<<<<

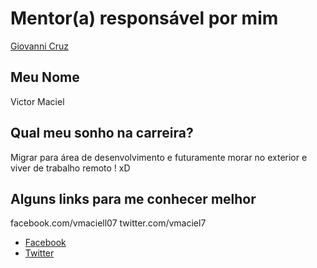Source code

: # Mentor(a) responsável por mim

[Giovanni Cruz](/profiles/mentors/profiles/giovannicruz97.md)

## Meu Nome

Victor Maciel

## Qual meu sonho na carreira?

Migrar para área de desenvolvimento e futuramente morar no exterior e viver de trabalho remoto ! xD

## Alguns links para me conhecer melhor

facebook.com/vmaciell07
twitter.com/vmaciel7

- [Facebook](https://facebook.com/vmaciell07)
- [Twitter](https://twitter.com/vmaciel7)
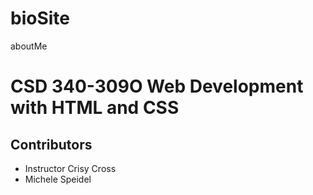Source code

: # bioSite
aboutMe
# CSD 340-309O Web Development with HTML and CSS
## Contributors
 * Instructor Crisy Cross
 * Michele Speidel
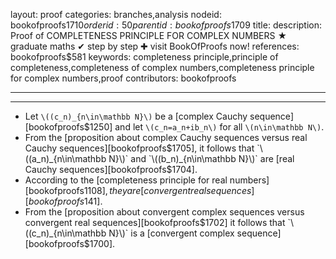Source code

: layout: proof
categories: branches,analysis
nodeid: bookofproofs$1710
orderid: 50
parentid: bookofproofs$1709
title: 
description: Proof of COMPLETENESS PRINCIPLE FOR COMPLEX NUMBERS ★ graduate maths ✔ step by step ✚ visit BookOfProofs now!
references: bookofproofs$581
keywords: completeness principle,principle of completeness,completeness of complex numbers,completeness principle for complex numbers,proof
contributors: bookofproofs

---


---

* Let `\((c_n)_{n\in\mathbb N}\)` be a [complex Cauchy sequence][bookofproofs$1250] and let `\(c_n=a_n+ib_n\)` for all `\(n\in\mathbb N\)`.
* From the [proposition about complex Cauchy sequences versus real Cauchy sequences][bookofproofs$1705], it follows that `\((a_n)_{n\in\mathbb N}\)` and `\((b_n)_{n\in\mathbb N}\)` are [real Cauchy sequences][bookofproofs$1704].
* According to the [completeness principle for real numbers][bookofproofs$1108], they are [convergent real sequences][bookofproofs$141].
* From the [proposition about convergent complex sequences versus convergent real sequences][bookofproofs$1702] it follows that `\((c_n)_{n\in\mathbb N}\)` is a [convergent complex sequence][bookofproofs$1700].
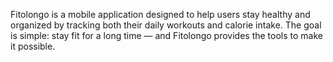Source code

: Fitolongo is a mobile application designed to help users stay healthy and organized by tracking both their daily workouts and calorie intake. The goal is simple: stay fit for a long time — and Fitolongo provides the tools to make it possible.
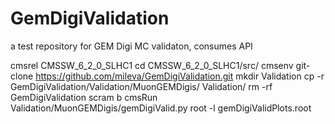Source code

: GemDigiValidation
=================

a test repository for GEM Digi MC validaton, consumes API 

cmsrel CMSSW_6_2_0_SLHC1
cd CMSSW_6_2_0_SLHC1/src/
cmsenv
git-clone https://github.com/mileva/GemDigiValidation.git
mkdir Validation
cp -r GemDigiValidation/Validation/MuonGEMDigis/ Validation/
rm -rf GemDigiValidation
scram b
cmsRun Validation/MuonGEMDigis/gemDigiValid.py
root -l gemDigiValidPlots.root
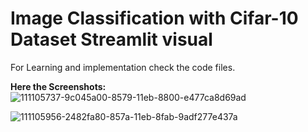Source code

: # Image Classification with Cifar-10 Dataset Streamlit visual

For Learning and implementation check the code files.

**Here the Screenshots:**
![111105737-9c045a00-8579-11eb-8800-e477ca8d69ad](https://github.com/user-attachments/assets/f67ffa83-41a2-42b3-9302-da51d04dddc3)

![111105956-2482fa80-857a-11eb-8fab-9adf277e437a](https://github.com/user-attachments/assets/ebf6d758-6650-4c27-ac8f-24d670060f7c)

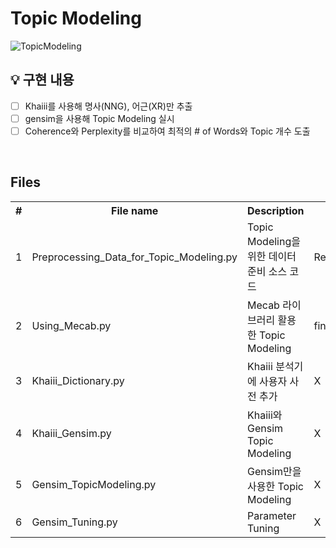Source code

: # Topic Modeling
 

![TopicModeling](https://user-images.githubusercontent.com/51108153/95821072-3ad72100-0d64-11eb-8c81-b433a837ed2f.JPG)

## 💡 구현 내용

* [ ] Khaiii를 사용해 명사(NNG), 어근(XR)만 추출
* [ ] gensim을 사용해 Topic Modeling 실시
* [ ] Coherence와 Perplexity를 비교하여 최적의 # of Words와 Topic 개수 도출

<br>

## Files

<table>
<tr><th>#</th><th>File name</th><th>Description</th><th>Input</th><th>Output</th></tr>
<tr><td>1</td><td>Preprocessing_Data_for_Topic_Modeling.py</td><td>Topic Modeling을 위한 데이터 준비 소스 코드</td><td>Real_Review.csv</td><td>final_data.csv</td></tr>
<tr><td>2</td><td>Using_Mecab.py</td><td>Mecab 라이브러리 활용한 Topic Modeling</td><td>final_data.csv</td><td>X</td></tr>
<tr><td>3</td><td>Khaiii_Dictionary.py</td><td>Khaiii 분석기에 사용자 사전 추가</td><td>X</td><td>X</td></tr>
<tr><td>4</td><td>Khaiii_Gensim.py</td><td>Khaiii와 Gensim Topic Modeling</td><td>X</td><td>X</td></tr>
<tr><td>5</td><td>Gensim_TopicModeling.py</td><td>Gensim만을 사용한 Topic Modeling</td><td>X</td><td>X</td></tr>
<tr><td>6</td><td>Gensim_Tuning.py</td><td>Parameter Tuning</td><td>X</td><td>X</td></tr>
</table>
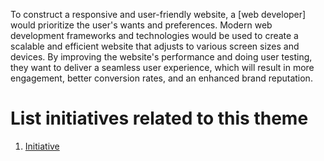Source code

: To construct a responsive and user-friendly website, a [web developer] would prioritize the user's wants and preferences. Modern web development frameworks and technologies would be used to create a scalable and efficient website that adjusts to various screen sizes and devices. By improving the website's performance and doing user testing, they want to deliver a seamless user experience, which will result in more engagement, better conversion rates, and an enhanced brand reputation.




# List initiatives related to this theme
1. [Initiative](documentation/templates/theme/initiatives/initiative_template.md)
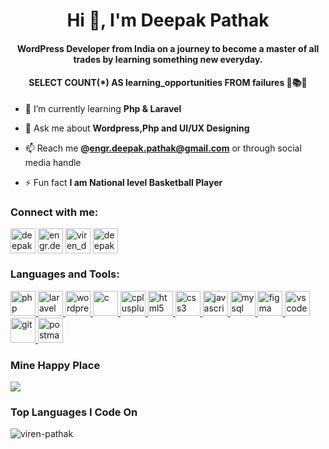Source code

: <h1 align="center">Hi 👋, I'm Deepak Pathak</h1>
<h4 align="center">WordPress Developer from India on a journey to become a master of all trades by learning something new everyday.</h4>
<h4 align="center">SELECT COUNT(*) AS learning_opportunities FROM failures 🚀📚💡</h4>

- 🌱 I’m currently learning **Php & Laravel**

- 💬 Ask me about **Wordpress,Php and UI/UX Designing**

- 📫 Reach me **@engr.deepak.pathak@gmail.com** or through social media handle

- ⚡ Fun fact **I am National level Basketball Player**

<!-- SOCIAL MEDIA CONNECTIONS -->
<h3 align="left">Connect with me:</h3>
<p align="left">
<a href="https://linkedin.com/in/deepak-narendra-pathak" target="_blank"><img align="center" src="https://skillicons.dev/icons?i=linkedin" alt="deepak-narendra-pathak" height="40" width="40" /></a>
<a href="mailto:engr.deepak.pathak@gmail.com" target="_blank"><img align="center" src="https://skillicons.dev/icons?i=gmail" alt="engr.deepak.pathak@gmail.com" height="40" width="40" /></a>
<a href="https://instagram.com/viren_deep" target="_blank"><img align="center" src="https://skillicons.dev/icons?i=instagram" alt="viren_deep" height="40" width="40" /></a>
<a href="https://discord.com/invite/ayuUVuAY" target="_blank"><img align="center" src="https://skillicons.dev/icons?i=discord" alt="deepak pathak" height="40" width="40" /></a>
</p>

<!-- LANGUAGES AND TOOLS -->
<h3 align="left">Languages and Tools:</h3>
<p align="left"> 
  <a href="https://www.php.net" target="_blank" rel="noreferrer"> <img src="https://skillicons.dev/icons?i=php" alt="php" width="40" height="40"/> </a> 
  <a href="https://laravel.com/" target="_blank" rel="noreferrer"> <img src="https://skillicons.dev/icons?i=laravel" alt="laravel" width="40" height="40"/> </a> 
  <a href="https://wordpress.com/" target="_blank" rel="noreferrer"> <img src="https://skillicons.dev/icons?i=wordpress" alt="wordpress" width="40" height="40"/> </a> 
  <a href="https://www.cprogramming.com/" target="_blank" rel="noreferrer"> <img src="https://skillicons.dev/icons?i=c" alt="c" width="40" height="40"/> </a> 
  <a href="https://www.w3schools.com/cpp/" target="_blank" rel="noreferrer"> <img src="https://skillicons.dev/icons?i=cpp" alt="cplusplus" width="40" height="40"/> </a> 
  <a href="https://www.w3.org/html/" target="_blank" rel="noreferrer"> <img src="https://skillicons.dev/icons?i=html" alt="html5" width="40" height="40"/> </a> 
  <a href="https://www.w3schools.com/css/" target="_blank" rel="noreferrer"> <img src="https://skillicons.dev/icons?i=css" alt="css3" width="40" height="40"/> </a> 
  <a href="https://developer.mozilla.org/en-US/docs/Web/JavaScript" target="_blank" rel="noreferrer"> <img src="https://skillicons.dev/icons?i=js" alt="javascript" width="40" height="40"/> </a> 
  <a href="https://www.mysql.com/" target="_blank" rel="noreferrer"> <img src="https://skillicons.dev/icons?i=mysql" alt="mysql" width="40" height="40"/> </a> 
  <a href="https://www.figma.com/" target="_blank" rel="noreferrer"> <img src="https://skillicons.dev/icons?i=figma" alt="figma" width="40" height="40"/> </a> 
  <a href="https://code.visualstudio.com/" target="_blank" rel="noreferrer"> <img src="https://skillicons.dev/icons?i=vscode" alt="vscode" width="40" height="40"/> </a> 
  <a href="https://git-scm.com/" target="_blank" rel="noreferrer"> <img src="https://skillicons.dev/icons?i=git" alt="git" width="40" height="40"/> </a> 
  <a href="https://www.postman.com/" target="_blank" rel="noreferrer"> <img src="https://skillicons.dev/icons?i=postman" alt="postman" width="40" height="40"/> </a> 
</p>

<!-- SPOTIFY LIVE PLAY -->
<h3 align="left">Mine Happy Place</h3>
<p align="left">
  <img src="https://spotify-github-profile.vercel.app/api/view?uid=31t5dsw2fj6gm4ywewn6crqdi3se&cover_image=true&theme=novatorem&show_offline=true&background_color=000000&interchange=true&bar_color=53b14f&bar_color_cover=true">
</p>

<!-- TOP LANGUAGES WORKED ON GITHUB -->
<h3 align="left">Top Languages I Code On</h3>
<p><img align="left" src="https://github-readme-stats.vercel.app/api/top-langs?username=viren-pathak&show_icons=true&locale=en&layout=compact" alt="viren-pathak" /></p>
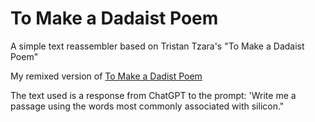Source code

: # To Make a Dadaist Poem

A simple text reassembler based on Tristan Tzara's "To Make a Dadaist Poem"

My remixed version of [To Make a Dadist Poem](https://oval-deluxe-garnet.glitch.me/)

The text used is a response from ChatGPT to the prompt: 'Write me a passage using the words most commonly associated with silicon."

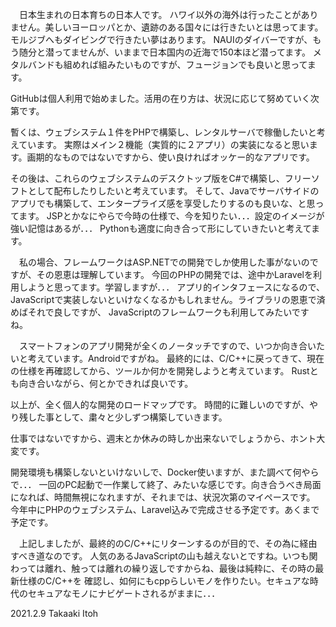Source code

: 　日本生まれの日本育ちの日本人です。
ハワイ以外の海外は行ったことがありません。美しいヨーロッパとか、遺跡のある国々には行きたいとは思ってます。
モルジブへもダイビングで行きたい夢はあります。
NAUIのダイバーですが、もう随分と潜ってませんが、いままで日本国内の近海で150本ほど潜ってます。
メタルバンドも組めれば組みたいものですが、フュージョンでも良いと思ってます。

GitHubは個人利用で始めました。活用の在り方は、状況に応じて努めていく次第です。

暫くは、ウェブシステム１件をPHPで構築し、レンタルサーバで稼働したいと考えています。
実際はメイン２機能（実質的に２アプリ）の実装になると思います。画期的なものではないですから、使い良ければオッケー的なアプリです。

その後は、これらのウェブシステムのデスクトップ版をC#で構築し、フリーソフトとして配布したりしたいと考えています。
そして、Javaでサーバサイドのアプリでも構築して、エンタープライズ感を享受したりするのも良いな、と思ってます。
JSPとかなにやらで今時の仕様で、今を知りたい．．．設定のイメージが強い記憶はあるが．．．
Pythonも適度に向き合って形にしていきたいと考えてます。

　私の場合、フレームワークはASP.NETでの開発でしか使用した事がないのですが、その恩恵は理解しています。
今回のPHPの開発では、途中かLaravelを利用しようと思ってます。学習しますが．．．
アプリ的インタフェースになるので、JavaScriptで実装しないといけなくなるかもしれません。ライブラリの恩恵で済めばそれで良しですが、
JavaScriptのフレームワークも利用してみたいですね。

　スマートフォンのアプリ開発が全くのノータッチですので、いつか向き合いたいと考えています。Androidですがね。
 最終的には、C/C++に戻ってきて、現在の仕様を再確認してから、ツールか何かを開発しようと考えています。
 Rustとも向き合いながら、何とかできれば良いです。
 
 以上が、全く個人的な開発のロードマップです。
 時間的に難しいのですが、やり残した事として、粛々と少しずつ構築していきます。
 
 仕事ではないですから、週末とか休みの時しか出来ないでしょうから、ホント大変です。
 
 開発環境も構築しないといけないしで、Docker使いますが、また調べて何やらで．．．
 一回のPC起動で一作業して終了、みたいな感じです。向き合うべき局面になれば、時間無視になれますが、それまでは、状況次第のマイペースです。
 今年中にPHPのウェブシステム、Laravel込みで完成させる予定です。あくまで予定です。
  
 　上記しましたが、最終的のC/C++にリターンするのが目的で、その為に経由すべき道なのです。
  人気のあるJavaScriptの山も越えないとですね。いつも関わっては離れ、触っては離れの繰り返しですからね、最後は純粋に、その時の最新仕様のC/C++を
  確認し、如何にもcppらしいモノを作りたい。セキュアな時代のセキュアなモノにナビゲートされるがままに．．．
  
 
 
 2021.2.9
 Takaaki Itoh
 
 
 
 
 
 
 
 



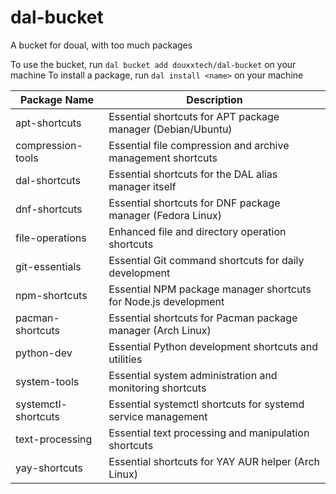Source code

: # dal-bucket

A bucket for doual, with too much packages

To use the bucket, run `dal bucket add douxxtech/dal-bucket` on your machine
To install a package, run `dal install <name>` on your machine

| Package Name | Description |
|--------------|-------------|
| apt-shortcuts | Essential shortcuts for APT package manager (Debian/Ubuntu) |
| compression-tools | Essential file compression and archive management shortcuts |
| dal-shortcuts | Essential shortcuts for the DAL alias manager itself |
| dnf-shortcuts | Essential shortcuts for DNF package manager (Fedora Linux) |
| file-operations | Enhanced file and directory operation shortcuts |
| git-essentials | Essential Git command shortcuts for daily development |
| npm-shortcuts | Essential NPM package manager shortcuts for Node.js development |
| pacman-shortcuts | Essential shortcuts for Pacman package manager (Arch Linux) |
| python-dev | Essential Python development shortcuts and utilities |
| system-tools | Essential system administration and monitoring shortcuts |
| systemctl-shortcuts | Essential systemctl shortcuts for systemd service management |
| text-processing | Essential text processing and manipulation shortcuts |
| yay-shortcuts | Essential shortcuts for YAY AUR helper (Arch Linux) |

>>>>

Take from the listing above each line containing "Dadaist".

: # To Make a Dadaist Poem
A simple text reassembler based on Tristan Tzara's "To Make a Dadaist Poem"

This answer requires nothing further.